Fast forward a few weeks to when my son finished school. One of his friends had taken a nice photo of him with his girlfriend. I don’t have any photos of his girlfriend, even though they’ve been together for about 18 months. I asked if I could have the photo.

‘Are you going to put it on your blog?’

‘No.’

But he WANTED me to put it on my blog. All those years of being so careful to avoid identifying him and his siblings. All those years of the kids being wary of my blog and what it contained and there he was, at almost 18, suddenly wanting me to put a photo of him on the blog.

But it’s still my blog and my rules, so I won’t be sharing the photo. His girlfriend hasn’t given permission and nor have his siblings, who could be identified by him being identified. (OK, so they could also be identified by me being identified, so I didn’t even used to put pictures of myself on here.) That one photo could lead to an absolute field day for people he knows, who are suddenly able to unearth embarrassing stories from when he was 11.

Then a few days later, my younger son had his say.

‘When I’m 18, can you tag me in your photos on Instagram so I can get more followers?’

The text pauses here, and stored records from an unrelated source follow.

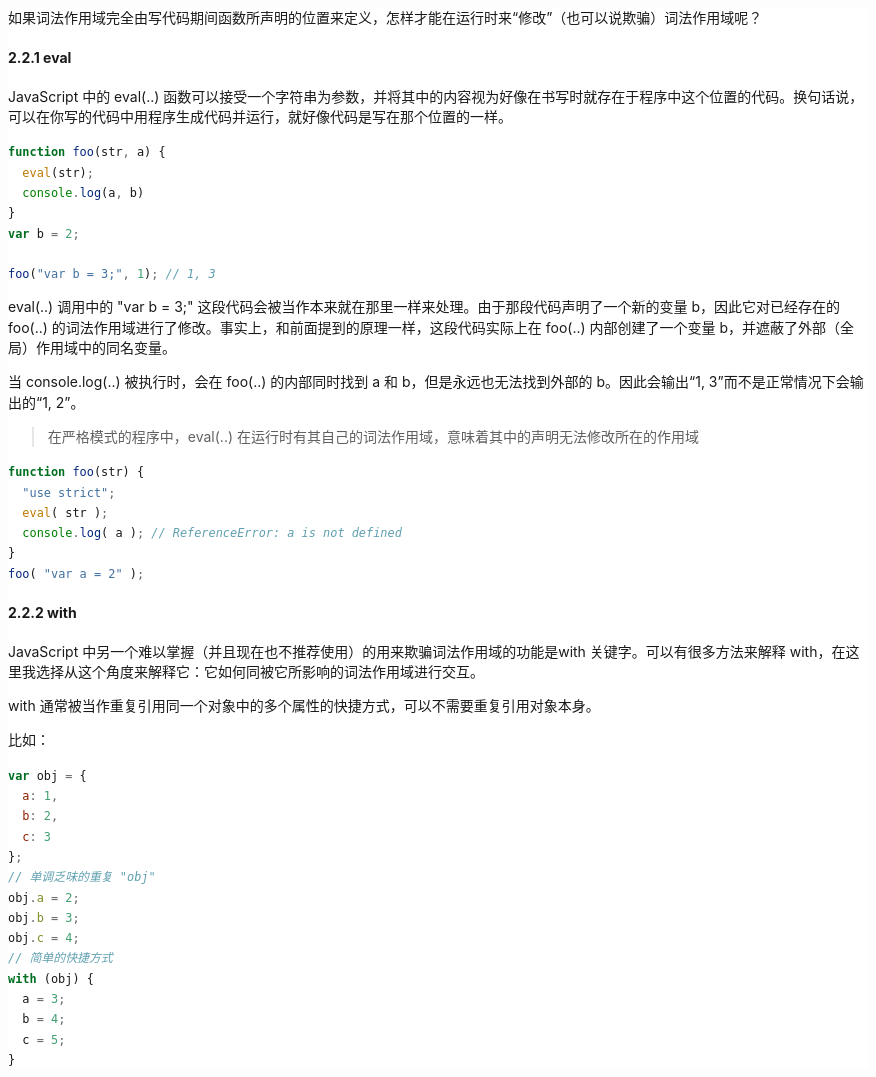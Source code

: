 如果词法作用域完全由写代码期间函数所声明的位置来定义，怎样才能在运行时来“修改”（也可以说欺骗）词法作用域呢？

#### 2.2.1 eval

JavaScript 中的 eval(..) 函数可以接受一个字符串为参数，并将其中的内容视为好像在书写时就存在于程序中这个位置的代码。换句话说，可以在你写的代码中用程序生成代码并运行，就好像代码是写在那个位置的一样。

```js
function foo(str, a) {
  eval(str);
  console.log(a, b)
}
var b = 2;

foo("var b = 3;", 1); // 1, 3
```
eval(..) 调用中的 "var b = 3;" 这段代码会被当作本来就在那里一样来处理。由于那段代码声明了一个新的变量 b，因此它对已经存在的 foo(..) 的词法作用域进行了修改。事实上，和前面提到的原理一样，这段代码实际上在 foo(..) 内部创建了一个变量 b，并遮蔽了外部（全局）作用域中的同名变量。

当 console.log(..) 被执行时，会在 foo(..) 的内部同时找到 a 和 b，但是永远也无法找到外部的 b。因此会输出“1, 3”而不是正常情况下会输出的“1, 2”。

> 在严格模式的程序中，eval(..) 在运行时有其自己的词法作用域，意味着其中的声明无法修改所在的作用域
  ```js
  function foo(str) {
    "use strict";
    eval( str );
    console.log( a ); // ReferenceError: a is not defined
  }
  foo( "var a = 2" );
  ```

#### 2.2.2 with

JavaScript 中另一个难以掌握（并且现在也不推荐使用）的用来欺骗词法作用域的功能是with 关键字。可以有很多方法来解释 with，在这里我选择从这个角度来解释它：它如何同被它所影响的词法作用域进行交互。

with 通常被当作重复引用同一个对象中的多个属性的快捷方式，可以不需要重复引用对象本身。

比如：
```js
var obj = {
  a: 1,
  b: 2,
  c: 3
};
// 单调乏味的重复 "obj"
obj.a = 2;
obj.b = 3;
obj.c = 4;
// 简单的快捷方式
with (obj) {
  a = 3;
  b = 4;
  c = 5;
}
```
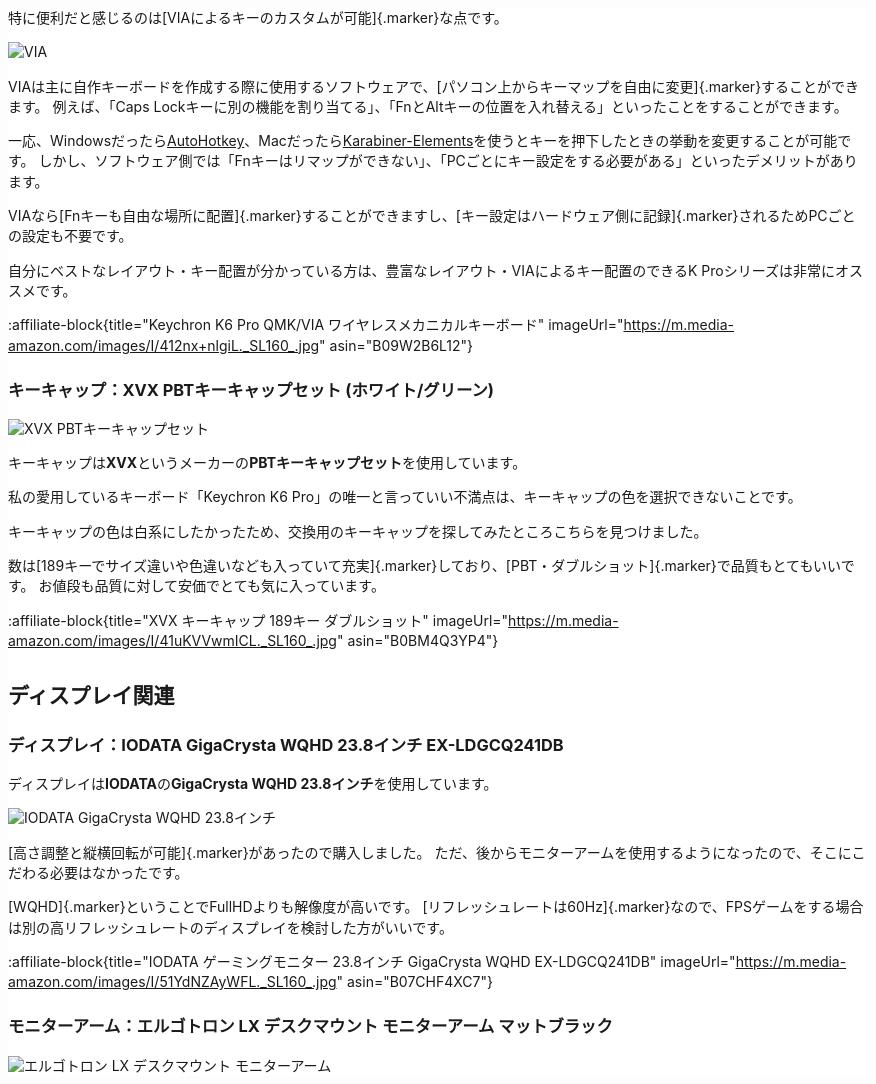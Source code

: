 特に便利だと感じるのは[VIAによるキーのカスタムが可能]{.marker}な点です。

![VIA](https://d2s4ypph6g1t06.cloudfront.net/img/blog/gadget/desk-tour-computer-accessories/via.png)

VIAは主に自作キーボードを作成する際に使用するソフトウェアで、[パソコン上からキーマップを自由に変更]{.marker}することができます。
例えば、「Caps Lockキーに別の機能を割り当てる」、「FnとAltキーの位置を入れ替える」といったことをすることができます。

一応、Windowsだったら[AutoHotkey](https://www.autohotkey.com/)、Macだったら[Karabiner-Elements](https://karabiner-elements.pqrs.org/)を使うとキーを押下したときの挙動を変更することが可能です。
しかし、ソフトウェア側では「Fnキーはリマップができない」、「PCごとにキー設定をする必要がある」といったデメリットがあります。

VIAなら[Fnキーも自由な場所に配置]{.marker}することができますし、[キー設定はハードウェア側に記録]{.marker}されるためPCごとの設定も不要です。

自分にベストなレイアウト・キー配置が分かっている方は、豊富なレイアウト・VIAによるキー配置のできるK Proシリーズは非常にオススメです。

:affiliate-block{title="Keychron K6 Pro QMK/VIA ワイヤレスメカニカルキーボード" imageUrl="https://m.media-amazon.com/images/I/412nx+nlgiL._SL160_.jpg" asin="B09W2B6L12"}

### キーキャップ：XVX PBTキーキャップセット (ホワイト/グリーン)

![XVX PBTキーキャップセット](https://d2s4ypph6g1t06.cloudfront.net/img/blog/gadget/desk-tour-computer-accessories/key-cap.jpg)

キーキャップは**XVX**というメーカーの**PBTキーキャップセット**を使用しています。

私の愛用しているキーボード「Keychron K6 Pro」の唯一と言っていい不満点は、キーキャップの色を選択できないことです。

キーキャップの色は白系にしたかったため、交換用のキーキャップを探してみたところこちらを見つけました。

数は[189キーでサイズ違いや色違いなども入っていて充実]{.marker}しており、[PBT・ダブルショット]{.marker}で品質もとてもいいです。
お値段も品質に対して安価でとても気に入っています。

:affiliate-block{title="XVX キーキャップ 189キー ダブルショット" imageUrl="https://m.media-amazon.com/images/I/41uKVVwmICL._SL160_.jpg" asin="B0BM4Q3YP4"}



## ディスプレイ関連

### ディスプレイ：IODATA GigaCrysta WQHD 23.8インチ EX-LDGCQ241DB

ディスプレイは**IODATA**の**GigaCrysta WQHD 23.8インチ**を使用しています。

![IODATA GigaCrysta WQHD 23.8インチ](https://d2s4ypph6g1t06.cloudfront.net/img/blog/gadget/desk-tour-computer-accessories/display.jpg)

[高さ調整と縦横回転が可能]{.marker}があったので購入しました。
ただ、後からモニターアームを使用するようになったので、そこにこだわる必要はなかったです。

[WQHD]{.marker}ということでFullHDよりも解像度が高いです。
[リフレッシュレートは60Hz]{.marker}なので、FPSゲームをする場合は別の高リフレッシュレートのディスプレイを検討した方がいいです。

:affiliate-block{title="IODATA ゲーミングモニター 23.8インチ GigaCrysta WQHD EX-LDGCQ241DB" imageUrl="https://m.media-amazon.com/images/I/51YdNZAyWFL._SL160_.jpg" asin="B07CHF4XC7"}

### モニターアーム：エルゴトロン LX デスクマウント モニターアーム マットブラック

![エルゴトロン LX デスクマウント モニターアーム](https://d2s4ypph6g1t06.cloudfront.net/img/blog/gadget/desk-tour-computer-accessories/monitor-arm.jpg)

That’s still over two years away, but again my instinct is to say no. My Instagram leads to my blog, leads to those embarrassing stories from when he was 8. This is a boy who hates to see photos of himself from before the age of about 14 and has avoided having friends round in the past for fear they might see photos of him around the house.

But it just goes to show that teenagers are unpredictable creatures. You think you’re doing your best for them, but they may have other ideas…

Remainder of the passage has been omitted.